Joe Jorgenson

Personal information
- Full name: Cedric Kevin Jorgenson
- Born: 12 September 1921 Berry, New South Wales
- Died: 7 May 1993 (aged 71) West Ryde, New South Wales

Playing information
- Position: Centre
Club
| Years | Team | Pld | T | G | FG | P |
| 1939–42 | Port Kembla |  |  |  |  |  |
| 1943 | Wollongong |  |  |  |  |  |
| 1944–53 | Balmain | 98 | 22 | 334 | 0 | 734 |
| 1947 | Junee |  |  |  |  |  |
| 1954 | Parramatta | 5 | 0 | 11 | 0 | 22 |
|  | Total | 103 | 22 | 345 | 0 | 756 |
Representative
| Years | Team | Pld | T | G | FG | P |
| 1941–46 | New South Wales | 11 | 3 | 31 | 0 | 74 |
| 1946 | Australia | 3 | 0 | 4 | 0 | 8 |
| 1945–46 | NSW City | 2 | 3 | 11 | 0 | 31 |
| 1941–43 | NSW Country | 3 | 1 | 5 | 0 | 13 |
- Source: As of 20 June 2019

= Joe Jorgenson =

Australia international rugby league footballer

Joe Jorgenson (12 September 1921 – 7 May 1993) was an Australian rugby league footballer of the 1940s and '50s. He was a three-quarter for the Australian national team who played in three Tests in 1946, two as captain. Jorgensen also represented New South Wales and played for Sydney's Balmain club, winning the 1944, 1946 and 1947 Premierships with them.

==Club career==
Born in Berry, New South Wales on 21 September 1921 of Norwegian descent, Jorgenson started playing rugby league after he left school at 16. In 1939 he played with the Port Kembla club in the Wollongong competition. He missed the 1940 season through illness but returned in 1941 in which he year he debuted in Country NSW and New South Wales representative sides.

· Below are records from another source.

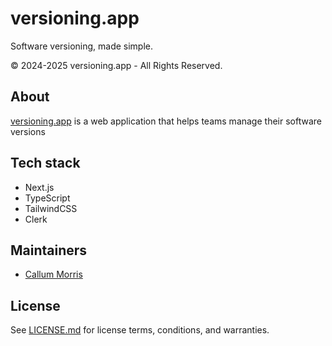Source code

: # versioning.app

Software versioning, made simple.

© 2024-2025 versioning.app - All Rights Reserved. 

## About

[versioning.app](https://versioning.app) is a web application that helps teams manage their software versions

## Tech stack

- Next.js
- TypeScript
- TailwindCSS
- Clerk

## Maintainers

- [Callum Morris](https://github.com/calxcymru)

## License

See [LICENSE.md](LICENSE.md) for license terms, conditions, and warranties.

In 1944 he joined the Balmain club in Sydney and scored over 100 points, assisting the side to a premiership win. They were runners up to Easts in 1945 and triumphant again in 1946 with Jorgenson scoring two tries in the premiership decider against St George.

In 1947 after having played the regular season in the Maher Cup as captain coach of Junee, Jorgenson returned to Balmain lower grades for the finals and in the s Grand Final against Canterbury made his sole first grade appearance for the 1947 NSWRFL season. After the regular kicker Pat Devery missed three attempts, Jorgenson took over and scored all of the team's points in the 13–9 victory comeback after trailing 0–9. Victorious he was chaired from the field by his team-mates.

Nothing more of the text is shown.